Pampa Energía S.A.
- Company type: Sociedad Anónima
- Traded as: BCBA: PAMP NYSE: PAM MERVAL component
- Industry: Energy
- Founded: 2005; 21 years ago
- Headquarters: Buenos Aires, Argentina
- Key people: Marcelo Mindlin (Chairman), Gustavo Mariani (CEO), Ricardo Torres (Executive Vice President), Damián Mindlin (Executive Vice President)
- Products: Oil, Natural Gas, Electric power, Styrenics
- Services: Electric power transmission Electricity distribution Gas transport Midstream Oil transportation
- Revenue: US$2.9 billion (2018)
- Net income: US$287 million (2018)
- Number of employees: 10,000
- Subsidiaries: Edenor Transener TGS Petrolera Pampa Refinería del Norte
- Website: pampaenergia.com

= Pampa Energía =

Argentine energy company

Pampa Energía S.A. is the largest independent energy company in Argentina, with participation in the electricity and oil and gas value chain. It was founded in 2005 and is headquartered in Buenos Aires.

Pampa is listed on the Buenos Aires Stock Exchange and is one of the Argentine companies with a greater weight on the Merval index (7.1809% as from January 1, 2019). In addition, Pampa is one of the Argentine companies with a greater weight on the MSCI Argentina Index (10.77% as of January 31, 2019).

Pampa has a Level II American Depositary Share (ADS) program listed in the New York Stock Exchange, and all ADS represents 25 common shares.

== Core Businesses ==
In the electricity value chain, as of December 31, 2018, Pampa's power generation segment has an installed capacity of 3,871 MW, which represents 10% of Argentina's installed capacity. 504 MW expansions are in the pipeline to be developed by the Company, increasing total installed capacity to 4,375 MW. The power transmission segment is composed by Transener, company co-controlled by Pampa, which operates and maintains the Argentine high voltage transmission grid covering more than 14.5 thousand km of lines, as well as 6.2 thousand km of Transba high voltage lines. Transener transports 85% of the electricity in Argentina. The electricity distribution segment is composed of Edenor, the largest electricity distribution utility in Argentina, with 3 million customers and a concession area covering the Northern City of Buenos Aires and Northwestern Greater Buenos Aires.

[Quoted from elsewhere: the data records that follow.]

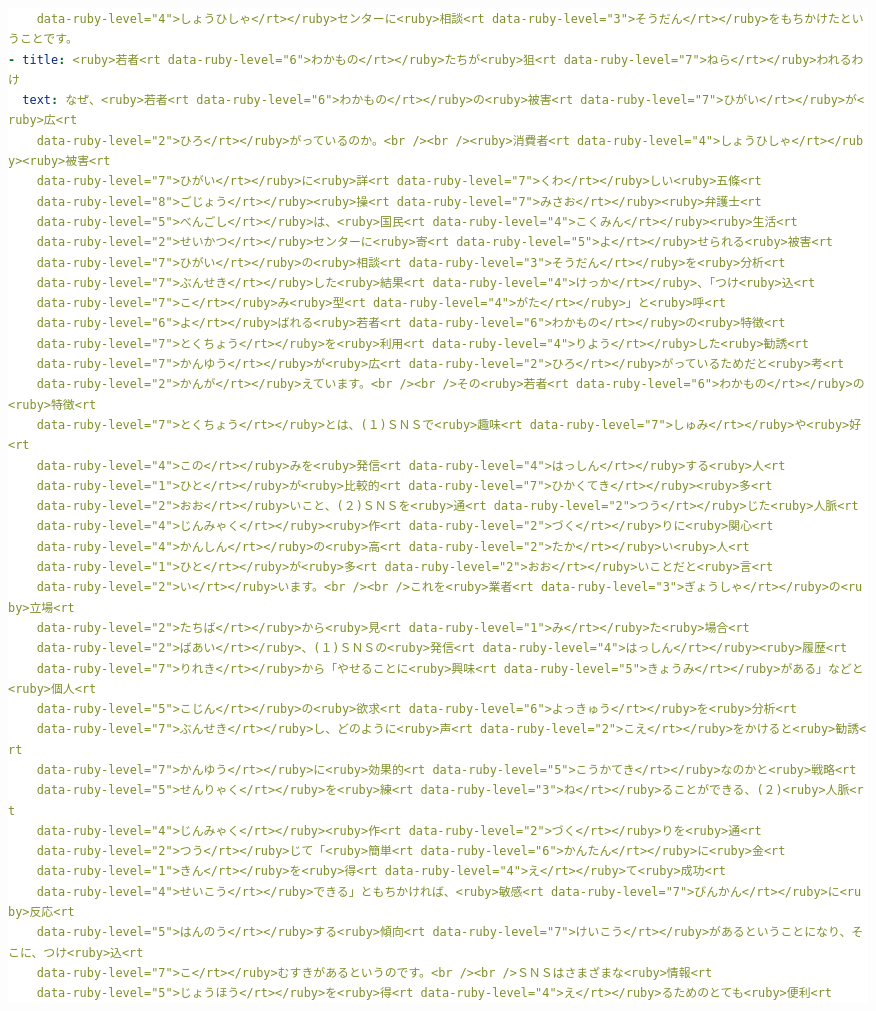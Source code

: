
 ```yaml
    data-ruby-level="4">しょうひしゃ</rt></ruby>センターに<ruby>相談<rt data-ruby-level="3">そうだん</rt></ruby>をもちかけたということです。
- title: <ruby>若者<rt data-ruby-level="6">わかもの</rt></ruby>たちが<ruby>狙<rt data-ruby-level="7">ねら</rt></ruby>われるわけ
  text: なぜ、<ruby>若者<rt data-ruby-level="6">わかもの</rt></ruby>の<ruby>被害<rt data-ruby-level="7">ひがい</rt></ruby>が<ruby>広<rt
    data-ruby-level="2">ひろ</rt></ruby>がっているのか。<br /><br /><ruby>消費者<rt data-ruby-level="4">しょうひしゃ</rt></ruby><ruby>被害<rt
    data-ruby-level="7">ひがい</rt></ruby>に<ruby>詳<rt data-ruby-level="7">くわ</rt></ruby>しい<ruby>五條<rt
    data-ruby-level="8">ごじょう</rt></ruby><ruby>操<rt data-ruby-level="7">みさお</rt></ruby><ruby>弁護士<rt
    data-ruby-level="5">べんごし</rt></ruby>は、<ruby>国民<rt data-ruby-level="4">こくみん</rt></ruby><ruby>生活<rt
    data-ruby-level="2">せいかつ</rt></ruby>センターに<ruby>寄<rt data-ruby-level="5">よ</rt></ruby>せられる<ruby>被害<rt
    data-ruby-level="7">ひがい</rt></ruby>の<ruby>相談<rt data-ruby-level="3">そうだん</rt></ruby>を<ruby>分析<rt
    data-ruby-level="7">ぶんせき</rt></ruby>した<ruby>結果<rt data-ruby-level="4">けっか</rt></ruby>、「つけ<ruby>込<rt
    data-ruby-level="7">こ</rt></ruby>み<ruby>型<rt data-ruby-level="4">がた</rt></ruby>」と<ruby>呼<rt
    data-ruby-level="6">よ</rt></ruby>ばれる<ruby>若者<rt data-ruby-level="6">わかもの</rt></ruby>の<ruby>特徴<rt
    data-ruby-level="7">とくちょう</rt></ruby>を<ruby>利用<rt data-ruby-level="4">りよう</rt></ruby>した<ruby>勧誘<rt
    data-ruby-level="7">かんゆう</rt></ruby>が<ruby>広<rt data-ruby-level="2">ひろ</rt></ruby>がっているためだと<ruby>考<rt
    data-ruby-level="2">かんが</rt></ruby>えています。<br /><br />その<ruby>若者<rt data-ruby-level="6">わかもの</rt></ruby>の<ruby>特徴<rt
    data-ruby-level="7">とくちょう</rt></ruby>とは、(１)ＳＮＳで<ruby>趣味<rt data-ruby-level="7">しゅみ</rt></ruby>や<ruby>好<rt
    data-ruby-level="4">この</rt></ruby>みを<ruby>発信<rt data-ruby-level="4">はっしん</rt></ruby>する<ruby>人<rt
    data-ruby-level="1">ひと</rt></ruby>が<ruby>比較的<rt data-ruby-level="7">ひかくてき</rt></ruby><ruby>多<rt
    data-ruby-level="2">おお</rt></ruby>いこと、(２)ＳＮＳを<ruby>通<rt data-ruby-level="2">つう</rt></ruby>じた<ruby>人脈<rt
    data-ruby-level="4">じんみゃく</rt></ruby><ruby>作<rt data-ruby-level="2">づく</rt></ruby>りに<ruby>関心<rt
    data-ruby-level="4">かんしん</rt></ruby>の<ruby>高<rt data-ruby-level="2">たか</rt></ruby>い<ruby>人<rt
    data-ruby-level="1">ひと</rt></ruby>が<ruby>多<rt data-ruby-level="2">おお</rt></ruby>いことだと<ruby>言<rt
    data-ruby-level="2">い</rt></ruby>います。<br /><br />これを<ruby>業者<rt data-ruby-level="3">ぎょうしゃ</rt></ruby>の<ruby>立場<rt
    data-ruby-level="2">たちば</rt></ruby>から<ruby>見<rt data-ruby-level="1">み</rt></ruby>た<ruby>場合<rt
    data-ruby-level="2">ばあい</rt></ruby>、(１)ＳＮＳの<ruby>発信<rt data-ruby-level="4">はっしん</rt></ruby><ruby>履歴<rt
    data-ruby-level="7">りれき</rt></ruby>から「やせることに<ruby>興味<rt data-ruby-level="5">きょうみ</rt></ruby>がある」などと<ruby>個人<rt
    data-ruby-level="5">こじん</rt></ruby>の<ruby>欲求<rt data-ruby-level="6">よっきゅう</rt></ruby>を<ruby>分析<rt
    data-ruby-level="7">ぶんせき</rt></ruby>し、どのように<ruby>声<rt data-ruby-level="2">こえ</rt></ruby>をかけると<ruby>勧誘<rt
    data-ruby-level="7">かんゆう</rt></ruby>に<ruby>効果的<rt data-ruby-level="5">こうかてき</rt></ruby>なのかと<ruby>戦略<rt
    data-ruby-level="5">せんりゃく</rt></ruby>を<ruby>練<rt data-ruby-level="3">ね</rt></ruby>ることができる、(２)<ruby>人脈<rt
    data-ruby-level="4">じんみゃく</rt></ruby><ruby>作<rt data-ruby-level="2">づく</rt></ruby>りを<ruby>通<rt
    data-ruby-level="2">つう</rt></ruby>じて「<ruby>簡単<rt data-ruby-level="6">かんたん</rt></ruby>に<ruby>金<rt
    data-ruby-level="1">きん</rt></ruby>を<ruby>得<rt data-ruby-level="4">え</rt></ruby>て<ruby>成功<rt
    data-ruby-level="4">せいこう</rt></ruby>できる」ともちかければ、<ruby>敏感<rt data-ruby-level="7">びんかん</rt></ruby>に<ruby>反応<rt
    data-ruby-level="5">はんのう</rt></ruby>する<ruby>傾向<rt data-ruby-level="7">けいこう</rt></ruby>があるということになり、そこに、つけ<ruby>込<rt
    data-ruby-level="7">こ</rt></ruby>むすきがあるというのです。<br /><br />ＳＮＳはさまざまな<ruby>情報<rt
    data-ruby-level="5">じょうほう</rt></ruby>を<ruby>得<rt data-ruby-level="4">え</rt></ruby>るためのとても<ruby>便利<rt
```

Pampa started to develop gas upstream in 2009, with the creation of Petrolera Pampa. In 2016, Pampa enhanced their oil and gas segment by acquiring the Petrobras Argentina, which was formerly PeCom Energía and later the former Argentine subsidiary of Petrobras. Pampa currently holds in their oil and gas segment both operated and not operated blocks in Neuquina, San Jorge and Noroeste Basin, which average production from Argentina amounted to 47 thousand barrels of oil equivalent per day, with operations in 11 production blocks and 869 productive wells (March 2019). In midstream, Pampa's assets are made up by their indirect interest in TGS, the country's major gas transportation company, owning a 9,231 km-long gas pipeline network and a liquids processing plant, General Cerri, with an output capacity of 1 million tons per year. In downstream, Pampa holds 28.5% direct interest in Refinor, which has a refinery with an installed capacity of 25.8 thousand oil barrels per day, 81 gas stations and a processing capacity of 390 thousand tonnes per year. Pampa also owns three high-complexity petrochemical plants producing styrene, SBR and polystyrene, with a domestic market share ranging between 80% and 100%.